Tangri attended initial meetings of Los Angeles’ oversight board—a board tasked with supervising the closure of 400 redevelopment agencies—as it began to decide which of hundreds of redevelopment projects to recommend and prioritize for state Department of Finance funding and spoke in support of the downtown street car project, which included the restoration of a historic transportation network that had secured an $8.5 million commitment from the city’s former redevelopment agency.
Tangri said obtaining redevelopment dollars was crucial because they’re helping to leverage another $220 million in construction and operational costs for the project. Though the project’s redevelopment contract was signed “years ago,” he said, it must satisfy certain conditions to get redevelopment money, including completing the environmental review process and getting approval of a local tax assessment district to help cover costs.

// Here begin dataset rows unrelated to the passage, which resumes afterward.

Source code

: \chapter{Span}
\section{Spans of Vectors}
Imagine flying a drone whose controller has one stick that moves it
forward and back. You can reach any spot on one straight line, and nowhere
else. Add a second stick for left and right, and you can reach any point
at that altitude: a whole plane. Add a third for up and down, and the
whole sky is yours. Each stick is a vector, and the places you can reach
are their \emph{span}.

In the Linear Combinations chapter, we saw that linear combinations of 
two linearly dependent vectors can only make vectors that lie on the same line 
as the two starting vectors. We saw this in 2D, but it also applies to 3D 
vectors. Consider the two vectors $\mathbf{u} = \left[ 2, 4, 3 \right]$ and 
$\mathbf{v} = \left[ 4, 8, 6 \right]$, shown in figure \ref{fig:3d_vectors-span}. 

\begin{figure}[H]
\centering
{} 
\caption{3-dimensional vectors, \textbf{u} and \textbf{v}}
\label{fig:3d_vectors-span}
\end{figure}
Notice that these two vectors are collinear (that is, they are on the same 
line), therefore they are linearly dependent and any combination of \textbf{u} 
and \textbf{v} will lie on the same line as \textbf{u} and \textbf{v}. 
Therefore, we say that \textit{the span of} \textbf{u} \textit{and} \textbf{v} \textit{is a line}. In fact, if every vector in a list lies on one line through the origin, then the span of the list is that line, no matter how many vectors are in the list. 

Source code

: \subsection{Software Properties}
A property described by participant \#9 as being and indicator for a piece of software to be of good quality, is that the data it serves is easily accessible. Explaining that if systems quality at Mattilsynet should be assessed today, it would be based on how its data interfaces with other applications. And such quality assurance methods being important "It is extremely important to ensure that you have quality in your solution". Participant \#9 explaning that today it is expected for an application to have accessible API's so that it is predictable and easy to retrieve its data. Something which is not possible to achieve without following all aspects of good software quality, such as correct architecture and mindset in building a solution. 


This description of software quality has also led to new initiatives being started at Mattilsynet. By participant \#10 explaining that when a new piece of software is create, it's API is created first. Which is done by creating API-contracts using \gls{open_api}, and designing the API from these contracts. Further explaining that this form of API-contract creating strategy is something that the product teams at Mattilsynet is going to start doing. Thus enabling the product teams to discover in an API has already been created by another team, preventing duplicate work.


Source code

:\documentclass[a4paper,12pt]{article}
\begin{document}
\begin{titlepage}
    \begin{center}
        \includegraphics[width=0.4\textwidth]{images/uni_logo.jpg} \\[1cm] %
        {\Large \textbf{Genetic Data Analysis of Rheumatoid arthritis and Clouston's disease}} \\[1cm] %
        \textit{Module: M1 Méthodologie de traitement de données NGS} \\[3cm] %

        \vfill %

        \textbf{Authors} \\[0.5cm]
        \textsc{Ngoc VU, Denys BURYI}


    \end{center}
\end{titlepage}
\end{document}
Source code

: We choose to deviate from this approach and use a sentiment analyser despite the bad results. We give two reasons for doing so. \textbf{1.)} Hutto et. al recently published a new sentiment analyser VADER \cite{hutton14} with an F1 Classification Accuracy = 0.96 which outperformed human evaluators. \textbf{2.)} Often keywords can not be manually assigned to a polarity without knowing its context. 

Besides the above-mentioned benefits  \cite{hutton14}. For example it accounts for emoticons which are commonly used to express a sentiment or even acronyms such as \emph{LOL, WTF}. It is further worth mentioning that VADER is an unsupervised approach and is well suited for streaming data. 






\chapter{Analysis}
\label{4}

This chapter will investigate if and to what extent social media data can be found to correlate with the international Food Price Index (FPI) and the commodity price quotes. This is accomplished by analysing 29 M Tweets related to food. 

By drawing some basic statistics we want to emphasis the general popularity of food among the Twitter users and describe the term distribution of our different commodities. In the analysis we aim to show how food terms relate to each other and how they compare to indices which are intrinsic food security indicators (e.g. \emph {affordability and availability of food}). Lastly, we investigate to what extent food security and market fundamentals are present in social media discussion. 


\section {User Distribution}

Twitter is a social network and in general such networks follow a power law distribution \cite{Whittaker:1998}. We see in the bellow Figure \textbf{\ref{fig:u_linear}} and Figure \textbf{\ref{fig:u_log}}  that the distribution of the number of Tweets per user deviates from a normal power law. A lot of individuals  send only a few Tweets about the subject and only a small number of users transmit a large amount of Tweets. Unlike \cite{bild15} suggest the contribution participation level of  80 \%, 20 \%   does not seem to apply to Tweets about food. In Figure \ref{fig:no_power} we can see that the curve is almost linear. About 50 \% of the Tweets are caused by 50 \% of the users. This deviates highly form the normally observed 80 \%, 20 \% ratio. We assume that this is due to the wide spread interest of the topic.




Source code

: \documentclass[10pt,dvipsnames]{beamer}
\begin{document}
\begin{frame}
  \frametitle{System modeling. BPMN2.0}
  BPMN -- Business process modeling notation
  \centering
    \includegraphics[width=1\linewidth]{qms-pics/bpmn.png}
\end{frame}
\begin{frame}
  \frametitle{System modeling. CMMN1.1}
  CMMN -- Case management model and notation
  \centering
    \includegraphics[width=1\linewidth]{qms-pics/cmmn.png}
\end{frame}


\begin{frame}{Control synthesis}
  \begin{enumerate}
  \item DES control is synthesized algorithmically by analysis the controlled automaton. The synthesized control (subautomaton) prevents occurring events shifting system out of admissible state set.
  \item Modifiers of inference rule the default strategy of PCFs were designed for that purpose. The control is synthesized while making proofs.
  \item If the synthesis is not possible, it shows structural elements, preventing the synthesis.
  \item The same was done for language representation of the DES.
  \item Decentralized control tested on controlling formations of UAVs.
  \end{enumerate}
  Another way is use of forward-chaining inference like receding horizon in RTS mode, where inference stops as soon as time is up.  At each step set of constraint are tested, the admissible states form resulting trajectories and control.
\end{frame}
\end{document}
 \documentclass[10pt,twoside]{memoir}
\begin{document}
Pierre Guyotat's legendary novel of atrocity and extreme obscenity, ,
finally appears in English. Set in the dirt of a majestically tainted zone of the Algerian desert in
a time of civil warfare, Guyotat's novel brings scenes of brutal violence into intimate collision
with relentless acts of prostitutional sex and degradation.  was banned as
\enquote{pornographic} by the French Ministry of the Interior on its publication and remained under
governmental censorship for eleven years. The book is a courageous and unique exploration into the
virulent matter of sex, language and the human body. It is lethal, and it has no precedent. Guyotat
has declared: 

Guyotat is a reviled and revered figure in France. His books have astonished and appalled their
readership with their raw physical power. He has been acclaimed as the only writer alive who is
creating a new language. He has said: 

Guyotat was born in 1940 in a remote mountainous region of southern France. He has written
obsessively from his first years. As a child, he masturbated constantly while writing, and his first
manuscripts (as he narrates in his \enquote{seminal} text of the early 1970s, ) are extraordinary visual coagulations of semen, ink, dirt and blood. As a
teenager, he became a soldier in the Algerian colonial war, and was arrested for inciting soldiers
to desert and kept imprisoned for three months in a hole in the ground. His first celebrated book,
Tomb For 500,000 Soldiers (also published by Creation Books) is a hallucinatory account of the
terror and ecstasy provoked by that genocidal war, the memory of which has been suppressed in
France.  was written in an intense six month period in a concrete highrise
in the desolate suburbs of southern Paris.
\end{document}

“Every one of those milestones is another decision to be made by the oversight board on whether it’s obligated to release those dollars,” Tangri said. “What will we have to do to satisfy the oversight board? Are there other steps we’re legally mandated to do? That’s the remaining uncertainty.”
Tangri added that the board hasn’t been able to give “people clear comfort” about honoring future contract provisions for redevelopment projects. “There’s a little bit of confusion and a little bit of general overriding concern about how the oversight board will proceed,” Tangri said.